Но прочитала я её залпом.. Это было неожиданно. Я не писала тогда ни одного слова даже в своём бумажном дневнике, но рассказывала о лете, о реке, о весне и осени как и сейчас - общими словами, безликими на самом деле, подходящими как мне кажется к любому лету, к любой реке, я избегаю писать - Астрахань, не умею. Писатель Селенский умел. И его рыба, мальчишки, жёлтая Волга, каналы и старые дома, зной - наши, мои, я родилась и выросла здесь, в другое время, но они остались прежними. И запах свежей рыбы смешанной с солью, и песок на зубах, когда месяцами дует выматывающий душу ветер, и выжженные степи полыни и глины.
Я читала как ходила по старым разбитым улицам маленького центра города, проводила руками по крошащимся кирпичам домов, заглядывала в тишину больших прохладных подъездов с высокими лестницами, читала ржавые таблички с именами прежних жильцов, останавливалась на очередном небольшом мосту, чтобы смотреть на зелёную воду разных каналов, рек, ериков. У нас их много, мостов - Сапожниковский, Воздвиженский, Красный, Полицейский... пишут, что больше пятидесяти..

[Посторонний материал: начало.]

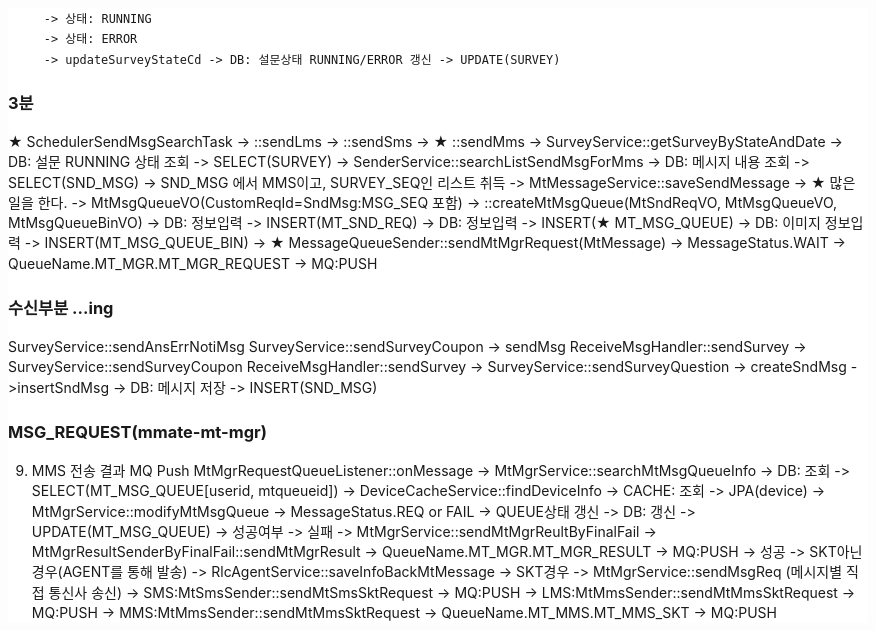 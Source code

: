          -> 상태: RUNNING
         -> 상태: ERROR
         -> updateSurveyStateCd -> DB: 설문상태 RUNNING/ERROR 갱신 -> UPDATE(SURVEY)
   
### 3분
★ SchedulerSendMsgSearchTask
   -> ::sendLms
   -> ::sendSms
   -> ★ ::sendMms
      -> SurveyService::getSurveyByStateAndDate
         -> DB: 설문 RUNNING 상태 조회 -> SELECT(SURVEY)
      -> SenderService::searchListSendMsgForMms
         -> DB: 메시지 내용 조회 -> SELECT(SND_MSG) -> SND_MSG 에서 MMS이고, SURVEY_SEQ인 리스트 취득
      -> MtMessageService::saveSendMessage
         -> ★ 많은일을 한다.
         -> MtMsgQueueVO(CustomReqId=SndMsg:MSG_SEQ 포함)
         -> ::createMtMsgQueue(MtSndReqVO, MtMsgQueueVO, MtMsgQueueBinVO)
            -> DB: 정보입력 -> INSERT(MT_SND_REQ)
            -> DB: 정보입력 -> INSERT(★ MT_MSG_QUEUE)
            -> DB: 이미지 정보입력 -> INSERT(MT_MSG_QUEUE_BIN)
         -> ★ MessageQueueSender::sendMtMgrRequest(MtMessage) -> MessageStatus.WAIT -> QueueName.MT_MGR.MT_MGR_REQUEST -> MQ:PUSH

### 수신부분 ...ing
SurveyService::sendAnsErrNotiMsg
SurveyService::sendSurveyCoupon -> sendMsg
ReceiveMsgHandler::sendSurvey -> SurveyService::sendSurveyCoupon
ReceiveMsgHandler::sendSurvey -> SurveyService::sendSurveyQuestion
   -> createSndMsg ->insertSndMsg -> DB: 메시지 저장 -> INSERT(SND_MSG)

### MSG_REQUEST(mmate-mt-mgr) 
9. MMS 전송 결과 MQ Push
MtMgrRequestQueueListener::onMessage 
   -> MtMgrService::searchMtMsgQueueInfo
      -> DB: 조회 -> SELECT(MT_MSG_QUEUE[userid, mtqueueid])
   -> DeviceCacheService::findDeviceInfo
      -> CACHE: 조회 -> JPA(device)
   -> MtMgrService::modifyMtMsgQueue -> MessageStatus.REQ or FAIL -> QUEUE상태 갱신
      -> DB: 갱신 -> UPDATE(MT_MSG_QUEUE)
   -> 성공여부 
      -> 실패 -> MtMgrService::sendMtMgrReultByFinalFail
                  -> MtMgrResultSenderByFinalFail::sendMtMgrResult -> QueueName.MT_MGR.MT_MGR_RESULT -> MQ:PUSH
      -> 성공
         -> SKT아닌경우(AGENT를 통해 발송)
            -> RlcAgentService::saveInfoBackMtMessage
         -> SKT경우
            -> MtMgrService::sendMsgReq (메시지별 직접 통신사 송신)
               -> SMS:MtSmsSender::sendMtSmsSktRequest -> MQ:PUSH
               -> LMS:MtMmsSender::sendMtMmsSktRequest -> MQ:PUSH
               -> MMS:MtMmsSender::sendMtMmsSktRequest -> QueueName.MT_MMS.MT_MMS_SKT -> MQ:PUSH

и много церквей, старинных домов с вензелями и лепниной, деревянные с солнцем и каменные с причудливыми украшениями, белый Кремль и головокружительная Колокольня.
И ветер.
Первое, что я запомнила с детства из "Не расти у дороги", читала отрывок, это чамра, мне кажется, сейчас так не говорят, но чувствует каждый
"На Крымской башне кремля скрипел флюгер. Давно облупилась побелка на стенах, обветшал деревянный шатёр, срубленный в давние времена. Палящий зной, морозы и древоточцы иструхлявили плахи и кровлю. ....
А ветер дул. Ветер набирал силу.
- Чамра! Чамара зашла, - сказал звонарь и наспех, словно отмахнувшись от мухи, перекрестился. Осенив себя крестным знамением очень небрежно, он истово, со смаком сплюнул по ветру и добавил:
- Дьяволицын ветер! Из века в век. Все ветра сверх земли дуют, сей - из недр земных начало берёт. Тьфу! Аминь!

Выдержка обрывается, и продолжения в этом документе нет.